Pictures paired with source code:
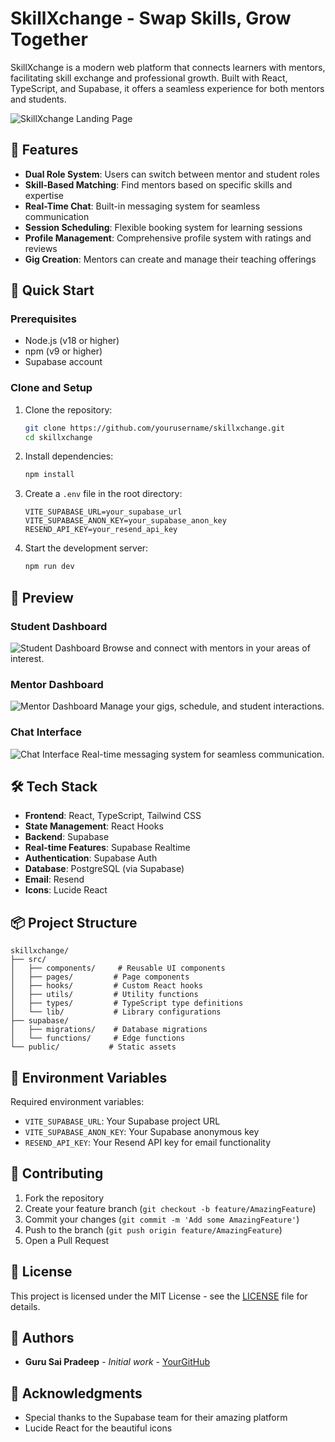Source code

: # SkillXchange - Swap Skills, Grow Together

SkillXchange is a modern web platform that connects learners with mentors, facilitating skill exchange and professional growth. Built with React, TypeScript, and Supabase, it offers a seamless experience for both mentors and students.

![SkillXchange Landing Page](https://i.imgur.com/YourImageId1.png)

## 🌟 Features

- **Dual Role System**: Users can switch between mentor and student roles
- **Skill-Based Matching**: Find mentors based on specific skills and expertise
- **Real-Time Chat**: Built-in messaging system for seamless communication
- **Session Scheduling**: Flexible booking system for learning sessions
- **Profile Management**: Comprehensive profile system with ratings and reviews
- **Gig Creation**: Mentors can create and manage their teaching offerings

## 🚀 Quick Start

### Prerequisites

- Node.js (v18 or higher)
- npm (v9 or higher)
- Supabase account

### Clone and Setup

1. Clone the repository:
   ```bash
   git clone https://github.com/yourusername/skillxchange.git
   cd skillxchange
   ```

2. Install dependencies:
   ```bash
   npm install
   ```

3. Create a `.env` file in the root directory:
   ```env
   VITE_SUPABASE_URL=your_supabase_url
   VITE_SUPABASE_ANON_KEY=your_supabase_anon_key
   RESEND_API_KEY=your_resend_api_key
   ```

4. Start the development server:
   ```bash
   npm run dev
   ```

## 📸 Preview

### Student Dashboard
![Student Dashboard](https://i.imgur.com/YourImageId2.png)
Browse and connect with mentors in your areas of interest.

### Mentor Dashboard
![Mentor Dashboard](https://i.imgur.com/YourImageId3.png)
Manage your gigs, schedule, and student interactions.

### Chat Interface
![Chat Interface](https://i.imgur.com/YourImageId4.png)
Real-time messaging system for seamless communication.

## 🛠 Tech Stack

- **Frontend**: React, TypeScript, Tailwind CSS
- **State Management**: React Hooks
- **Backend**: Supabase
- **Real-time Features**: Supabase Realtime
- **Authentication**: Supabase Auth
- **Database**: PostgreSQL (via Supabase)
- **Email**: Resend
- **Icons**: Lucide React

## 📦 Project Structure

```
skillxchange/
├── src/
│   ├── components/     # Reusable UI components
│   ├── pages/         # Page components
│   ├── hooks/         # Custom React hooks
│   ├── utils/         # Utility functions
│   ├── types/         # TypeScript type definitions
│   └── lib/           # Library configurations
├── supabase/
│   ├── migrations/    # Database migrations
│   └── functions/     # Edge functions
└── public/           # Static assets
```

## 🔐 Environment Variables

Required environment variables:

- `VITE_SUPABASE_URL`: Your Supabase project URL
- `VITE_SUPABASE_ANON_KEY`: Your Supabase anonymous key
- `RESEND_API_KEY`: Your Resend API key for email functionality

## 🤝 Contributing

1. Fork the repository
2. Create your feature branch (`git checkout -b feature/AmazingFeature`)
3. Commit your changes (`git commit -m 'Add some AmazingFeature'`)
4. Push to the branch (`git push origin feature/AmazingFeature`)
5. Open a Pull Request

## 📄 License

This project is licensed under the MIT License - see the [LICENSE](LICENSE) file for details.

## 👥 Authors

- **Guru Sai Pradeep** - *Initial work* - [YourGitHub](https://github.com/GURU-SAI-PRADEEP-Y/SkillXChange_3.0)

## 🙏 Acknowledgments

- Special thanks to the Supabase team for their amazing platform
- Lucide React for the beautiful icons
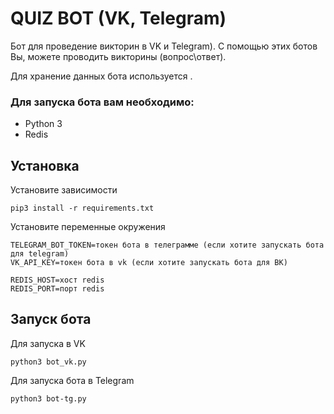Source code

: # QUIZ BOT (VK, Telegram)
Бот для проведение викторин в VK и Telegram). С помощью этих ботов Вы, можете проводить викторины (вопрос\ответ). 

Для хранение данных бота используется .

### Для запуска бота вам необходимо:
* Python 3  
* Redis

## Установка
Установите зависимости
```
pip3 install -r requirements.txt
```

Установите переменные окружения
```
TELEGRAM_BOT_TOKEN=токен бота в телеграмме (если хотите запускать бота для telegram)
VK_API_KEY=токен бота в vk (если хотите запускать бота для ВК)

REDIS_HOST=хост redis
REDIS_PORT=порт redis
```

## Запуск бота  

Для запуска в VK
```
python3 bot_vk.py
```

Для запуска бота в Telegram
```
python3 bot-tg.py
```
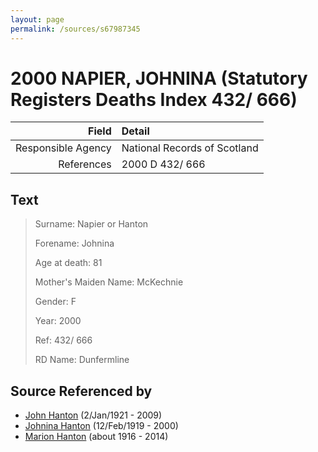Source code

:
 ```yaml
---
layout: page
permalink: /sources/s67987345
---
```


# 2000 NAPIER, JOHNINA (Statutory Registers Deaths Index 432/ 666)

Field | Detail
---:|:---
Responsible Agency | National Records of Scotland
References | 2000 D 432/ 666

## Text

> Surname: Napier or Hanton
>
> Forename: Johnina
>
> Age at death: 81
>
> Mother's Maiden Name: McKechnie
>
> Gender: F
>
> Year: 2000
>
> Ref: 432/ 666
>
> RD Name: Dunfermline
>

## Source Referenced by

* [John Hanton](../people/@30651959@-john-hanton-b1921-1-2-d2009.md) (2/Jan/1921 - 2009)
* [Johnina Hanton](../people/@68592798@-johnina-hanton-b1919-2-12-d2000.md) (12/Feb/1919 - 2000)
* [Marion Hanton](../people/@27083581@-marion-hanton-b1916-d2014.md) (about 1916 - 2014)
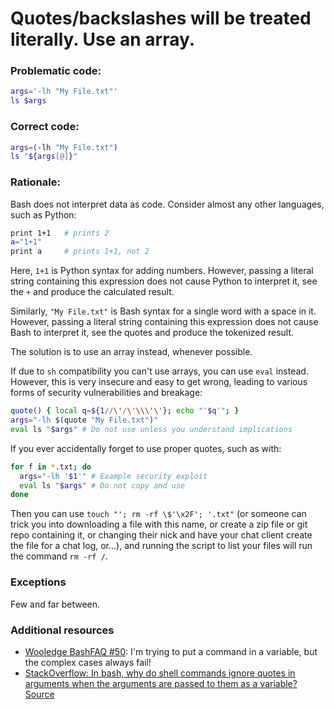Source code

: # Quotes/backslashes will be treated literally. Use an array.

### Problematic code:

```sh
args='-lh "My File.txt"'
ls $args
```

### Correct code:

```sh
args=(-lh "My File.txt")
ls "${args[@]}"
```

### Rationale:

Bash does not interpret data as code. Consider almost any other languages, such as Python:

```sh
print 1+1   # prints 2
a="1+1"
print a     # prints 1+1, not 2
```

Here, `1+1` is Python syntax for adding numbers. However, passing a literal string containing this expression does not cause Python to interpret it, see the `+` and produce the calculated result.

Similarly, `"My File.txt"` is Bash syntax for a single word with a space in it. However, passing a literal string containing this expression does not cause Bash to interpret it, see the quotes and produce the tokenized result.

The solution is to use an array instead, whenever possible.

If due to `sh` compatibility you can't use arrays, you can use `eval` instead. However, this is very insecure and easy to get wrong, leading to various forms of security vulnerabilities and breakage:

```sh
quote() { local q=${1//\'/\'\\\'\'}; echo "'$q'"; }
args="-lh $(quote "My File.txt")"
eval ls "$args" # Do not use unless you understand implications
```

If you ever accidentally forget to use proper quotes, such as with:

```sh
for f in *.txt; do
  args="-lh '$1'" # Example security exploit
  eval ls "$args" # Do not copy and use
done
```

Then you can use `touch "'; rm -rf \$'\x2F'; '.txt"`  (or someone can trick you into downloading a file with this name, or create a zip file or git repo containing it, or changing their nick and have your chat client create the file for a chat log, or...), and running the script to list your files will run the command `rm -rf /`.

### Exceptions

Few and far between.

### Additional resources

* [Wooledge BashFAQ #50](http://mywiki.wooledge.org/BashFAQ/050): I'm trying to put a command in a variable, but the complex cases always fail!
* [StackOverflow: In bash, why do shell commands ignore quotes in arguments when the arguments are passed to them as a variable?](https://stackoverflow.com/questions/12136948/in-bash-why-do-shell-commands-ignore-quotes-in-arguments-when-the-arguments-are)
[Source](https://github.com/koalaman/shellcheck/wiki/SC2089)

Your objective —
Copy all the lines above that hold the string "such".

Output below —
Bash does not interpret data as code. Consider almost any other languages, such as Python:
If you ever accidentally forget to use proper quotes, such as with:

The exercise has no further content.